Not just anyone can work in energy generation, transmission and distribution. These industries call for skilled and capable people that have the requisite training, knowledge and awareness to ensure a safe and productive environment.
The types of tradespeople and technicians (see Trades or Technicians Careers) that support the clean energy sector come from electrical, mechanical or civil backgrounds. Pre-apprenticeships, apprenticeships and post-trade qualifications are all valued in the sector. These are usually supplemented by safety or competency training specific to the technology, site or industry.
The following table below shows the types of pathways that could be followed for some key roles in wind, solar and hydro.
|Example role||Relevant qualifications||Additional skills or licenses that could be required|
|Wind farm technician - electrical|
Certificate III in Electrotechnology Electrician (UEE30820)
The pathway to this could include a Certificate II in Electrotechnology (UEE22020) but could also be direct entry into the Certificate III
|Solar farm technician - electrical||Certificate III in Electrotechnology Electrician (UEE30820)|
|Small-scale solar and battery installer||Certificate III in Electrotechnology Electrician (UEE30820)|
|Wind farm technician – mechanical||Many of streams within the following qualifications could provide a solid foundation:|
Certificate III in Engineering - Composites Trade (MEM31119)
From late 2022, Federation University will be offering this qualification specifically tailored to the wind sector
|Hydro technician - mechanical||Certificate III in Engineering – Mechanical Trade (MEM30219)|
An electrical license is a highly versatile qualification that would allow mobility between different types of clean energy technologies and employers. A talented electrician might consider career pathways that include experience in high-voltage operation, electrical site supervision, management or as an area superintendent.
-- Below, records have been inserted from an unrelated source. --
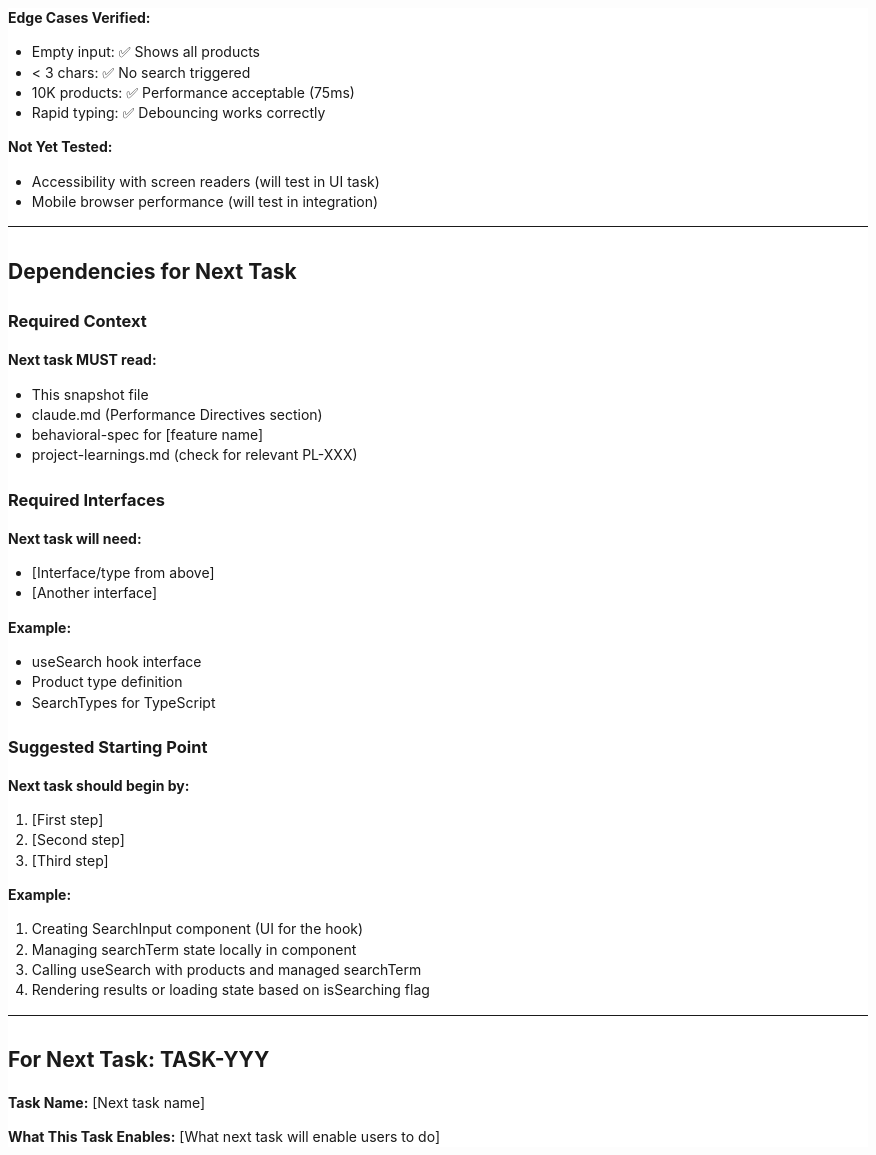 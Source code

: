 **Edge Cases Verified:**
- Empty input: ✅ Shows all products
- < 3 chars: ✅ No search triggered
- 10K products: ✅ Performance acceptable (75ms)
- Rapid typing: ✅ Debouncing works correctly

**Not Yet Tested:**
- Accessibility with screen readers (will test in UI task)
- Mobile browser performance (will test in integration)

---

## Dependencies for Next Task

### Required Context

**Next task MUST read:**
- This snapshot file
- claude.md (Performance Directives section)
- behavioral-spec for [feature name]
- project-learnings.md (check for relevant PL-XXX)

### Required Interfaces

**Next task will need:**
- [Interface/type from above]
- [Another interface]

**Example:**
- useSearch hook interface
- Product type definition
- SearchTypes for TypeScript

### Suggested Starting Point

**Next task should begin by:**
1. [First step]
2. [Second step]
3. [Third step]

**Example:**
1. Creating SearchInput component (UI for the hook)
2. Managing searchTerm state locally in component
3. Calling useSearch with products and managed searchTerm
4. Rendering results or loading state based on isSearching flag

---

## For Next Task: TASK-YYY

**Task Name:** [Next task name]

**What This Task Enables:**
[What next task will enable users to do]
A mechanical trade, although not legally required, is a way to demonstrate engineering knowledge and technical aptitude to prospective employers in the clean energy sector. All employers will require upskilling specific to the industry and technology, but these will only supplement an existing trade.
A nationally accredited VET system ensures that wherever a student chooses to study for a vocation they will experience the same curriculum. For an apprenticeship, it is best to engage with employers or a Group Training Organisation close to home.
When looking at potential TAFEs and independent training organisations, it is important to check whether they have the desired qualification on scope and whether they are offering the electives that the student is interested in. Just because the units are on scope, does not mean that they are being offered – always check.
For a list of training centres offering units of competencies relevant to the design and installation of small-scale renewable energy systems (grid-connected and off-grid), visit the Clean Energy Council's website. The Clean Energy Council also provides training to help meet ongoing Continuous Professional Development requirements.
For post-trade training relevant to large-scale renewable energy, the employer will generally manage this through induction or upskilling as they require a certain standard.
For example, the Global Wind Organisation (GWO) has set a benchmark for the industry-acceptable safety standard for the wind sector. The standard outlines the requirements of certain training courses that are delivered by certified training providers. Upon completion of a GWO course, individuals receive a certificate that is accepted by all GWO member organisations as evidence of competence and knowledge of the safety standard.
Most of Australia’s wind power developers and operators are GWO members. Visit GWO's website for a list of GWO training providers.
Similarly, the Industrial Rope Access Trade Association (IRATA), instigated by the offshore oil and gas sector, is an internationally accepted qualification for rope access technicians.
It describes a safe method of work and provides ongoing professional support to technicians. It is used across many industries, including the wind sector.
IRATA qualification has three levels, with a certain number of on-rope working hours needed to demonstrate proficiency at each level. There are around 20 IRATA Approved Training centres in Australia. Visit IRATA’s website for more information.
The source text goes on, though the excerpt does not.